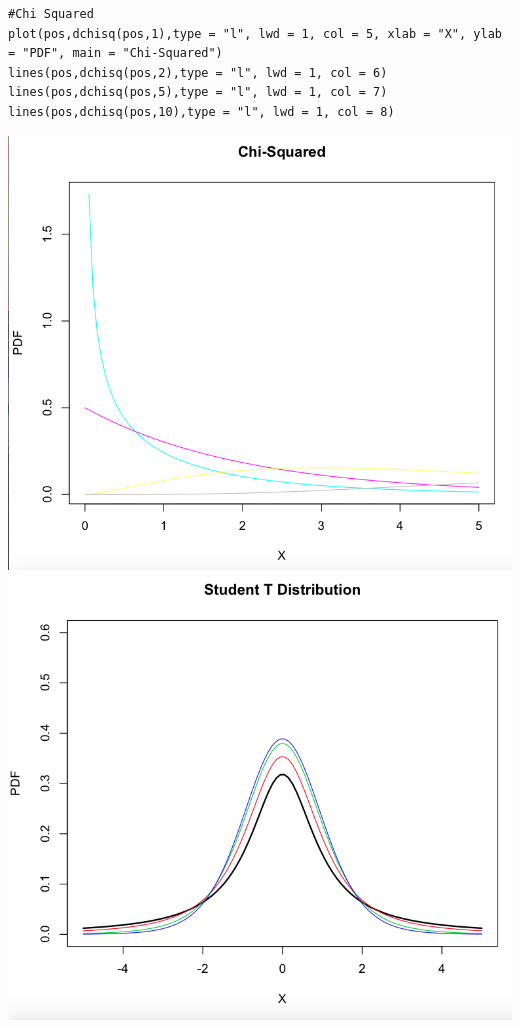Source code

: \documentclass[letterpaper,12pt]{article}
\begin{document}
\begin{enumerate}
\begin{lstlisting}
#Chi Squared
plot(pos,dchisq(pos,1),type = "l", lwd = 1, col = 5, xlab = "X", ylab = "PDF", main = "Chi-Squared")
lines(pos,dchisq(pos,2),type = "l", lwd = 1, col = 6)
lines(pos,dchisq(pos,5),type = "l", lwd = 1, col = 7)
lines(pos,dchisq(pos,10),type = "l", lwd = 1, col = 8)
\end{lstlisting}
\includegraphics[scale = 0.4]{Chi-Squared} \\
\includegraphics[scale = 0.4]{T-Distribution}


\end{enumerate}
\end{document}
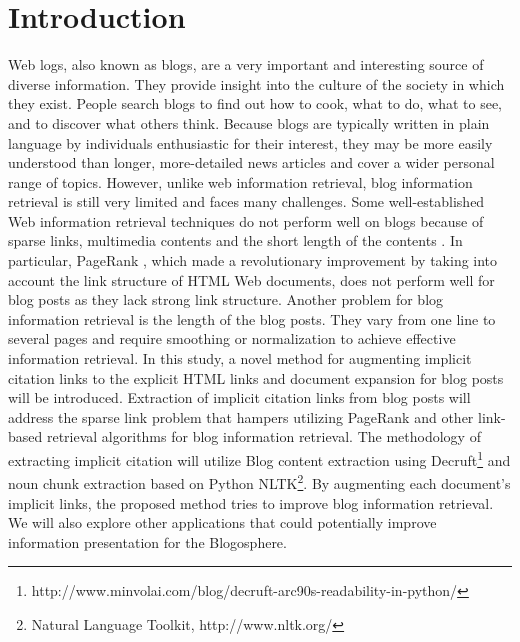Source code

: \documentclass{sig-alternate}
\begin{document}



\section{Introduction}

Web logs, also known as blogs, are a very important and interesting source of diverse information. They provide insight into the culture of the society in which they exist. People search blogs to find out how to cook, what to do, what to see, and to discover what others think. Because blogs are typically written in plain language by individuals enthusiastic for their interest, they may be more easily understood than longer, more-detailed news articles and cover a wider personal range of topics. However, unlike web information retrieval, blog information retrieval is still very limited and faces many challenges. Some well-established Web information retrieval techniques do not perform well on blogs because of sparse links, multimedia contents and the short length of the contents \cite{Agarwal}. In particular, PageRank \cite{Brin1998a}, which made a revolutionary improvement by taking into account the link structure of HTML Web documents, does not perform well for blog posts as they lack strong link structure. Another problem for blog information retrieval is the length of the blog posts. They vary from one line to several pages and require smoothing or normalization to achieve effective information retrieval. 
	In this study, a novel method for augmenting implicit citation links to the explicit HTML links and document expansion for blog posts will be introduced. Extraction of implicit citation links from blog posts will address the sparse link problem that hampers utilizing PageRank and other link-based retrieval algorithms for blog information retrieval. The methodology of extracting implicit citation will utilize Blog content extraction using Decruft\footnote{http://www.minvolai.com/blog/decruft-arc90s-readability-in-python/} and noun chunk extraction based on Python NLTK\footnote{Natural Language Toolkit, http://www.nltk.org/}. By augmenting each document's implicit links, the proposed method tries to improve blog information retrieval. We will also explore other applications that could potentially improve information presentation for the Blogosphere.
\end{document}
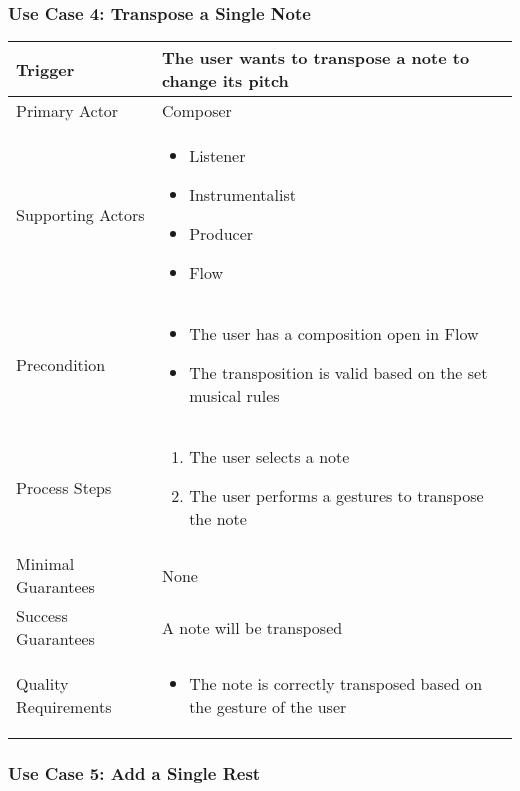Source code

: \subsubsection{Use Case 4: Transpose a Single Note}

\begin{tabularx}{\textwidth}{|X|X|}
\hline
Trigger & 
The user wants to transpose a note to change its pitch \\
\hline
Primary Actor & 
Composer \\
\hline
Supporting Actors & 
\begin{itemize}
\item Listener
\item Instrumentalist
\item Producer
\item Flow
\end{itemize} \\
\hline
Precondition & 
\begin{itemize}
\item The user has a composition open in Flow
\item The transposition is valid based on the set musical rules
\end{itemize} \\
\hline
Process Steps & 
\begin{enumerate}
\item The user selects a note
\item The user performs a gestures to transpose the note
\end{enumerate} \\
\hline
Minimal Guarantees & 
None \\
\hline
Success Guarantees & 
A note will be transposed \\
\hline
Quality Requirements & 
\begin{itemize}
\item The note is correctly transposed based on the gesture of the user
\end{itemize} \\ 
\hline
\end{tabularx}




\subsubsection{Use Case 5: Add a Single Rest}

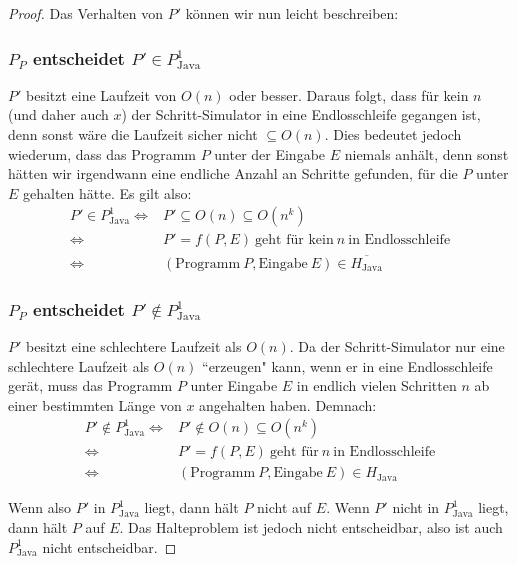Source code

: \documentclass[journal]{IEEEtran}
\begin{document}
\begin{proof}
Das Verhalten von $P'$ können wir nun leicht beschreiben:

\subsubsection{$P_P$ entscheidet $P' \in P_\text{Java}^1$}

$P'$ besitzt eine Laufzeit von $O(n)$ oder besser. Daraus folgt, dass für kein $n$ (und daher auch $x$) der Schritt-Simulator in eine Endlosschleife gegangen ist, denn sonst wäre die Laufzeit sicher nicht $\subseteq O(n)$. Dies bedeutet jedoch wiederum, dass das Programm $P$ unter der Eingabe $E$ niemals anhält, denn sonst hätten wir irgendwann eine endliche Anzahl an Schritte gefunden, für die $P$ unter $E$ gehalten hätte. Es gilt also:
\begin{align*}
P' \in P_\text{Java}^1
\Leftrightarrow& P' \subseteq O(n) \subseteq O(n^k) \\
\Leftrightarrow& P' = f(P, E) \ \text{geht f\"ur kein} \  n \ \text{in Endlosschleife} \\
\Leftrightarrow& (\text{Programm} \ P, \text{Eingabe} \ E) \in \overline{H_\text{Java}}
\end{align*}

\subsubsection{$P_P$ entscheidet $P' \notin P_\text{Java}^1$}

$P'$ besitzt eine schlechtere Laufzeit als $O(n)$. Da der Schritt-Simulator nur eine schlechtere Laufzeit als $O(n)$ ``erzeugen" kann, wenn er in eine Endlosschleife gerät, muss das Programm $P$ unter Eingabe $E$ in endlich vielen Schritten $n$ ab einer bestimmten Länge von $x$ angehalten haben. Demnach:
\begin{align*}
P' \notin P_\text{Java}^1
\Leftrightarrow& P' \notin O(n) \subseteq O(n^k) \\
\Leftrightarrow& P' = f(P, E) \ \text{geht f\"ur} \  n \ \text{in Endlosschleife} \\
\Leftrightarrow& (\text{Programm} \ P, \text{Eingabe} \ E) \in H_\text{Java}
\end{align*}

Wenn also $P'$ in $P_\text{Java}^1$ liegt, dann hält $P$ nicht auf $E$. Wenn $P'$ nicht in $P_\text{Java}^1$ liegt, dann hält $P$ auf $E$. Das Halteproblem ist jedoch nicht entscheidbar, also ist auch $P_\text{Java}^1$ nicht entscheidbar.

\end{proof}
\end{document}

## Exercise description
The data above needs to be retyped exactly, with the images left out.

## Answer to this exercise
Source code

: \documentclass[letterpaper,12pt]{article}
\begin{document}
\begin{enumerate}
\begin{lstlisting}
#Chi Squared
plot(pos,dchisq(pos,1),type = "l", lwd = 1, col = 5, xlab = "X", ylab = "PDF", main = "Chi-Squared")
lines(pos,dchisq(pos,2),type = "l", lwd = 1, col = 6)
lines(pos,dchisq(pos,5),type = "l", lwd = 1, col = 7)
lines(pos,dchisq(pos,10),type = "l", lwd = 1, col = 8)
\end{lstlisting}
\includegraphics[scale = 0.4]{Chi-Squared} \\
\includegraphics[scale = 0.4]{T-Distribution}


\end{enumerate}
\end{document}
Source code

: \documentclass{sig-alternate}
\begin{document}



\section{Introduction}

Web logs, also known as blogs, are a very important and interesting source of diverse information. They provide insight into the culture of the society in which they exist. People search blogs to find out how to cook, what to do, what to see, and to discover what others think. Because blogs are typically written in plain language by individuals enthusiastic for their interest, they may be more easily understood than longer, more-detailed news articles and cover a wider personal range of topics. However, unlike web information retrieval, blog information retrieval is still very limited and faces many challenges. Some well-established Web information retrieval techniques do not perform well on blogs because of sparse links, multimedia contents and the short length of the contents \cite{Agarwal}. In particular, PageRank \cite{Brin1998a}, which made a revolutionary improvement by taking into account the link structure of HTML Web documents, does not perform well for blog posts as they lack strong link structure. Another problem for blog information retrieval is the length of the blog posts. They vary from one line to several pages and require smoothing or normalization to achieve effective information retrieval. 
	In this study, a novel method for augmenting implicit citation links to the explicit HTML links and document expansion for blog posts will be introduced. Extraction of implicit citation links from blog posts will address the sparse link problem that hampers utilizing PageRank and other link-based retrieval algorithms for blog information retrieval. The methodology of extracting implicit citation will utilize Blog content extraction using Decruft\footnote{http://www.minvolai.com/blog/decruft-arc90s-readability-in-python/} and noun chunk extraction based on Python NLTK\footnote{Natural Language Toolkit, http://www.nltk.org/}. By augmenting each document's implicit links, the proposed method tries to improve blog information retrieval. We will also explore other applications that could potentially improve information presentation for the Blogosphere.
\end{document}
Source code

: \subsubsection{Use Case 4: Transpose a Single Note}

\begin{tabularx}{\textwidth}{|X|X|}
\hline
Trigger & 
The user wants to transpose a note to change its pitch \\
\hline
Primary Actor & 
Composer \\
\hline
Supporting Actors & 
\begin{itemize}
\item Listener
\item Instrumentalist
\item Producer
\item Flow
\end{itemize} \\
\hline
Precondition & 
\begin{itemize}
\item The user has a composition open in Flow
\item The transposition is valid based on the set musical rules
\end{itemize} \\
\hline
Process Steps & 
\begin{enumerate}
\item The user selects a note
\item The user performs a gestures to transpose the note
\end{enumerate} \\
\hline
Minimal Guarantees & 
None \\
\hline
Success Guarantees & 
A note will be transposed \\
\hline
Quality Requirements & 
\begin{itemize}
\item The note is correctly transposed based on the gesture of the user
\end{itemize} \\ 
\hline
\end{tabularx}




\subsubsection{Use Case 5: Add a Single Rest}

Source code

: \documentclass[journal]{IEEEtran}
\begin{document}
\begin{proof}
Das Verhalten von $P'$ können wir nun leicht beschreiben:

\subsubsection{$P_P$ entscheidet $P' \in P_\text{Java}^1$}

$P'$ besitzt eine Laufzeit von $O(n)$ oder besser. Daraus folgt, dass für kein $n$ (und daher auch $x$) der Schritt-Simulator in eine Endlosschleife gegangen ist, denn sonst wäre die Laufzeit sicher nicht $\subseteq O(n)$. Dies bedeutet jedoch wiederum, dass das Programm $P$ unter der Eingabe $E$ niemals anhält, denn sonst hätten wir irgendwann eine endliche Anzahl an Schritte gefunden, für die $P$ unter $E$ gehalten hätte. Es gilt also:
\begin{align*}
P' \in P_\text{Java}^1
\Leftrightarrow& P' \subseteq O(n) \subseteq O(n^k) \\
\Leftrightarrow& P' = f(P, E) \ \text{geht f\"ur kein} \  n \ \text{in Endlosschleife} \\
\Leftrightarrow& (\text{Programm} \ P, \text{Eingabe} \ E) \in \overline{H_\text{Java}}
\end{align*}

\subsubsection{$P_P$ entscheidet $P' \notin P_\text{Java}^1$}

$P'$ besitzt eine schlechtere Laufzeit als $O(n)$. Da der Schritt-Simulator nur eine schlechtere Laufzeit als $O(n)$ ``erzeugen" kann, wenn er in eine Endlosschleife gerät, muss das Programm $P$ unter Eingabe $E$ in endlich vielen Schritten $n$ ab einer bestimmten Länge von $x$ angehalten haben. Demnach:
\begin{align*}
P' \notin P_\text{Java}^1
\Leftrightarrow& P' \notin O(n) \subseteq O(n^k) \\
\Leftrightarrow& P' = f(P, E) \ \text{geht f\"ur} \  n \ \text{in Endlosschleife} \\
\Leftrightarrow& (\text{Programm} \ P, \text{Eingabe} \ E) \in H_\text{Java}
\end{align*}

Wenn also $P'$ in $P_\text{Java}^1$ liegt, dann hält $P$ nicht auf $E$. Wenn $P'$ nicht in $P_\text{Java}^1$ liegt, dann hält $P$ auf $E$. Das Halteproblem ist jedoch nicht entscheidbar, also ist auch $P_\text{Java}^1$ nicht entscheidbar.

\end{proof}
\end{document}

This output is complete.